WHAT NEEDS TO BE DONE: Copy the lines word for word. Begin at the line that contains "reduce task execution." and end with the final line of the data.
═══ AVAILABLE DATA
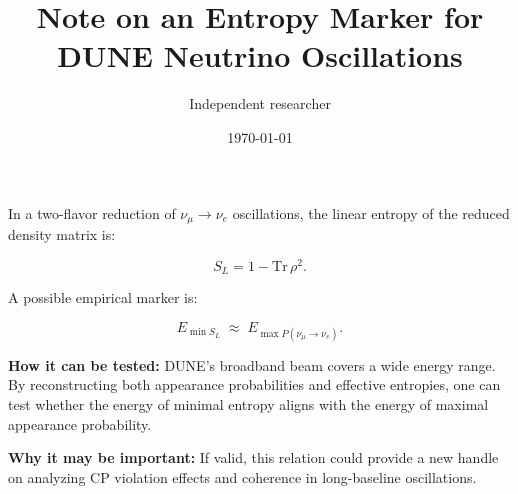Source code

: \documentclass[12pt,a4paper]{article}
\title{Note on an Entropy Marker for DUNE Neutrino Oscillations}
\author{Independent researcher}
\date{\today}
\begin{document}
\maketitle

\noindent
In a two-flavor reduction of $\nu_\mu \to \nu_e$ oscillations, the linear entropy of the reduced density matrix is:

\[
S_L = 1 - \mathrm{Tr}\,\rho^2.
\]

A possible empirical marker is:

\[
E_{\min S_L} \;\approx\; E_{\max P(\nu_\mu\to\nu_e)}.
\]

\textbf{How it can be tested:}  
DUNE’s broadband beam covers a wide energy range. By reconstructing both appearance probabilities and effective entropies, one can test whether the energy of minimal entropy aligns with the energy of maximal appearance probability.

\textbf{Why it may be important:}  
If valid, this relation could provide a new handle on analyzing CP violation effects and coherence in long-baseline oscillations.
\end{document}
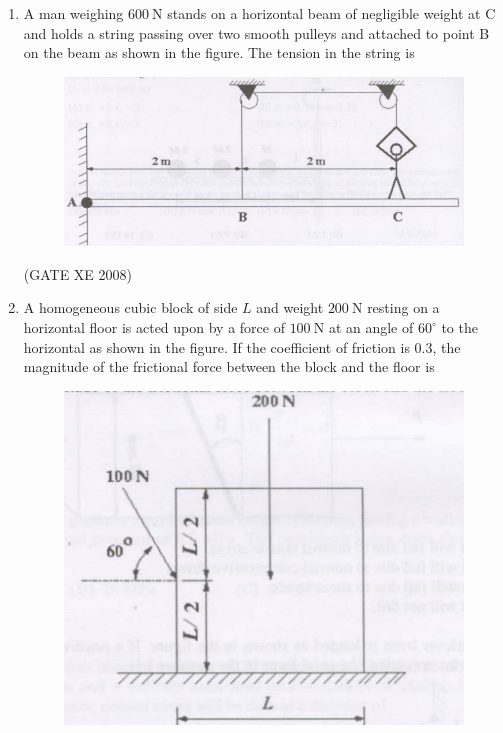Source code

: \documentclass[12pt]{article}
\begin{document}
\begin{enumerate}
\begin{enumerate}
\end{enumerate}
    
    (GATE XE 2008)


    \item A man weighing $600 \ \mathrm{N}$ stands on a horizontal beam of negligible weight at C and holds a string passing over two smooth pulleys and attached to point B on the beam as shown in the figure. The tension in the string is

    \begin{figure}[H]
    \centering
    \includegraphics[width=0.5\columnwidth]{figs/ass1_f_q17.png}
    \caption{}
    \end{figure}

\begin{enumerate}
\end{enumerate}

    (GATE XE 2008)

    \item A homogeneous cubic block of side $L$ and weight $200 \ \mathrm{N}$ resting on a horizontal floor is acted upon by a force of $100 \ \mathrm{N}$ at an angle of $60^{\circ}$ to the horizontal as shown in the figure. If the coefficient of friction is $0.3$, the magnitude of the frictional force between the block and the floor is

    \begin{figure}[H]
    \centering
    \includegraphics[width=0.5\columnwidth]{figs/ass1_f_q18.png}
    \caption{}
    \end{figure}


\end{enumerate}
\end{document}
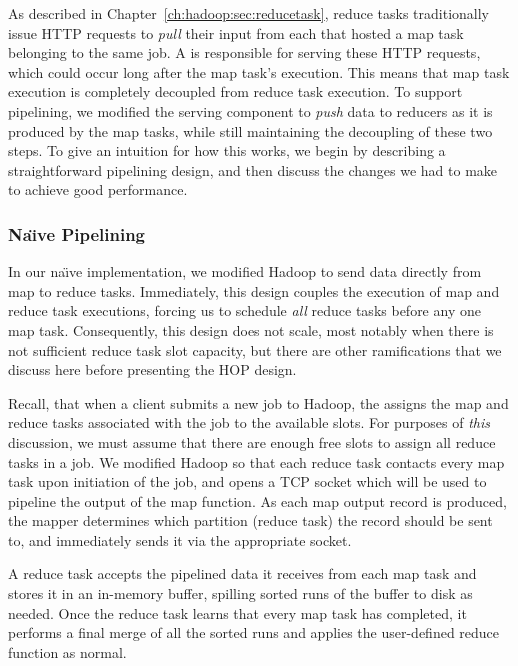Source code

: As described in Chapter~\ref{ch:hadoop:sec:reducetask}, reduce tasks
traditionally issue HTTP requests to {\em pull} their input from each {\TT}
that hosted a map task belonging to the same job.  A \TT is responsible for
serving these HTTP requests, which could occur long after the map task's
execution.  This means that map task execution is completely decoupled from
reduce task execution.  To support pipelining, we modified the \TT serving
component to {\em push} data to reducers as it is produced by the map tasks,
while still maintaining the decoupling of these two steps.  To give an
intuition for how this works, we begin by describing a straightforward
pipelining design, and then discuss the changes we had to make to achieve good
performance.

\subsubsection{Na\"{\i}ve Pipelining}
\label{ch:hop:sec:naive}

In our na\"{\i}ve implementation, we modified Hadoop to send data directly from
map to reduce tasks.  Immediately, this design couples the execution of map and
reduce task executions, forcing us to schedule {\em all} reduce tasks before
any one map task.  Consequently, this design does not scale, most notably when
there is not sufficient reduce task slot capacity, but there are other
ramifications that we discuss here before presenting the HOP design.

Recall, that when a client submits a new job to Hadoop, the {\JT} assigns the
map and reduce tasks associated with the job to the available {\TT} slots.  For
purposes of {\em this} discussion, we must assume that there are enough free
slots to assign all reduce tasks in a job.  We modified Hadoop so that each
reduce task contacts every map task upon initiation of the job, and opens a TCP
socket which will be used to pipeline the output of the map function.  As each
map output record is produced, the mapper determines which partition (reduce
task) the record should be sent to, and immediately sends it via the
appropriate socket.

A reduce task accepts the pipelined data it receives from each map task and
stores it in an in-memory buffer, spilling sorted runs of the buffer to disk as
needed. Once the reduce task learns that every map task has completed, it
performs a final merge of all the sorted runs and applies the user-defined
reduce function as normal.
══════
COMPLETED TASK:
reduce task execution.  To support pipelining, we modified the \TT serving
component to {\em push} data to reducers as it is produced by the map tasks,
while still maintaining the decoupling of these two steps.  To give an
intuition for how this works, we begin by describing a straightforward
pipelining design, and then discuss the changes we had to make to achieve good
performance.

\subsubsection{Na\"{\i}ve Pipelining}
\label{ch:hop:sec:naive}

In our na\"{\i}ve implementation, we modified Hadoop to send data directly from
map to reduce tasks.  Immediately, this design couples the execution of map and
reduce task executions, forcing us to schedule {\em all} reduce tasks before
any one map task.  Consequently, this design does not scale, most notably when
there is not sufficient reduce task slot capacity, but there are other
ramifications that we discuss here before presenting the HOP design.

Recall, that when a client submits a new job to Hadoop, the {\JT} assigns the
map and reduce tasks associated with the job to the available {\TT} slots.  For
purposes of {\em this} discussion, we must assume that there are enough free
slots to assign all reduce tasks in a job.  We modified Hadoop so that each
reduce task contacts every map task upon initiation of the job, and opens a TCP
socket which will be used to pipeline the output of the map function.  As each
map output record is produced, the mapper determines which partition (reduce
task) the record should be sent to, and immediately sends it via the
appropriate socket.

A reduce task accepts the pipelined data it receives from each map task and
stores it in an in-memory buffer, spilling sorted runs of the buffer to disk as
needed. Once the reduce task learns that every map task has completed, it
performs a final merge of all the sorted runs and applies the user-defined
reduce function as normal.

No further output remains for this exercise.